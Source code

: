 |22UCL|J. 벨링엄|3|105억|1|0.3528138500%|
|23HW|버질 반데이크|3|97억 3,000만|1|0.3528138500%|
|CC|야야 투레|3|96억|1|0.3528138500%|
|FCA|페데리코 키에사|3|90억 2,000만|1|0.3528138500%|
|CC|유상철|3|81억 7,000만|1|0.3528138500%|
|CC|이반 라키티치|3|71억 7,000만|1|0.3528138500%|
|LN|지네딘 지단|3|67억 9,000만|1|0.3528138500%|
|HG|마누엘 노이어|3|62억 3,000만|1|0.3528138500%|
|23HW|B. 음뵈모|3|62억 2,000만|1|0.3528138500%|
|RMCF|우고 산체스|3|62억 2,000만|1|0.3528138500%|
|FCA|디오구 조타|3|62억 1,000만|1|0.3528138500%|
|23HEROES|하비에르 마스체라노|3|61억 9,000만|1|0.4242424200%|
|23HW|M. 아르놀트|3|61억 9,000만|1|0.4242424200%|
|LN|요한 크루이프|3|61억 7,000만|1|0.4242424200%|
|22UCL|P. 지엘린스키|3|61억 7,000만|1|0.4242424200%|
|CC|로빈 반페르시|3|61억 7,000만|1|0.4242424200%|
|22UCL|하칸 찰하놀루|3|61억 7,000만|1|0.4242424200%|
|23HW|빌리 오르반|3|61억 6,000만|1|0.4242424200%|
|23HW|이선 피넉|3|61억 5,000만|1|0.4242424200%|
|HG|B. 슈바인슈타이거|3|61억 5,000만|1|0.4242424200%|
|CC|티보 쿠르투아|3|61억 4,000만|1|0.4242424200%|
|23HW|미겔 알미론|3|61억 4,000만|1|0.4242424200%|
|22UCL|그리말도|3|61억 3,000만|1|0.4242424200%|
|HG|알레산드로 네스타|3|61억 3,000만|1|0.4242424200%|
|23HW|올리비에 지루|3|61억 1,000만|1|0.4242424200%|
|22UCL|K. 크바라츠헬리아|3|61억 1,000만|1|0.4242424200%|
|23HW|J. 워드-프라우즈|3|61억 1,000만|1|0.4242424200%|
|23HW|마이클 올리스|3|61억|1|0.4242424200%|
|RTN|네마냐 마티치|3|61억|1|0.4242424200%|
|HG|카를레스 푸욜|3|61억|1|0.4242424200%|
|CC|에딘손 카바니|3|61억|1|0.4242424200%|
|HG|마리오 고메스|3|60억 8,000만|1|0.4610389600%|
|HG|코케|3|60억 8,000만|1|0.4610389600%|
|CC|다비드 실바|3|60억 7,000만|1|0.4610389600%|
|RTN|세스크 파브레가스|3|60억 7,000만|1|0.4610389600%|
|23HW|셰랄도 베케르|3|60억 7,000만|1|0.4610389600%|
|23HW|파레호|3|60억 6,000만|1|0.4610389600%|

INSTRUCTIONS FOR THE TASK: Nothing may be left out or altered: reproduce the complete listing.

TASK RESPONSE:
Source code

: |22UCL|J. 벨링엄|3|105억|1|0.3528138500%|
|23HW|버질 반데이크|3|97억 3,000만|1|0.3528138500%|
|CC|야야 투레|3|96억|1|0.3528138500%|
|FCA|페데리코 키에사|3|90억 2,000만|1|0.3528138500%|
|CC|유상철|3|81억 7,000만|1|0.3528138500%|
|CC|이반 라키티치|3|71억 7,000만|1|0.3528138500%|
|LN|지네딘 지단|3|67억 9,000만|1|0.3528138500%|
|HG|마누엘 노이어|3|62억 3,000만|1|0.3528138500%|
|23HW|B. 음뵈모|3|62억 2,000만|1|0.3528138500%|
|RMCF|우고 산체스|3|62억 2,000만|1|0.3528138500%|
|FCA|디오구 조타|3|62억 1,000만|1|0.3528138500%|
|23HEROES|하비에르 마스체라노|3|61억 9,000만|1|0.4242424200%|
|23HW|M. 아르놀트|3|61억 9,000만|1|0.4242424200%|
|LN|요한 크루이프|3|61억 7,000만|1|0.4242424200%|
|22UCL|P. 지엘린스키|3|61억 7,000만|1|0.4242424200%|
|CC|로빈 반페르시|3|61억 7,000만|1|0.4242424200%|
|22UCL|하칸 찰하놀루|3|61억 7,000만|1|0.4242424200%|
|23HW|빌리 오르반|3|61억 6,000만|1|0.4242424200%|
|23HW|이선 피넉|3|61억 5,000만|1|0.4242424200%|
|HG|B. 슈바인슈타이거|3|61억 5,000만|1|0.4242424200%|
|CC|티보 쿠르투아|3|61억 4,000만|1|0.4242424200%|
|23HW|미겔 알미론|3|61억 4,000만|1|0.4242424200%|
|22UCL|그리말도|3|61억 3,000만|1|0.4242424200%|
|HG|알레산드로 네스타|3|61억 3,000만|1|0.4242424200%|
|23HW|올리비에 지루|3|61억 1,000만|1|0.4242424200%|
|22UCL|K. 크바라츠헬리아|3|61억 1,000만|1|0.4242424200%|
|23HW|J. 워드-프라우즈|3|61억 1,000만|1|0.4242424200%|
|23HW|마이클 올리스|3|61억|1|0.4242424200%|
|RTN|네마냐 마티치|3|61억|1|0.4242424200%|
|HG|카를레스 푸욜|3|61억|1|0.4242424200%|
|CC|에딘손 카바니|3|61억|1|0.4242424200%|
|HG|마리오 고메스|3|60억 8,000만|1|0.4610389600%|
|HG|코케|3|60억 8,000만|1|0.4610389600%|
|CC|다비드 실바|3|60억 7,000만|1|0.4610389600%|
|RTN|세스크 파브레가스|3|60억 7,000만|1|0.4610389600%|
|23HW|셰랄도 베케르|3|60억 7,000만|1|0.4610389600%|
|23HW|파레호|3|60억 6,000만|1|0.4610389600%|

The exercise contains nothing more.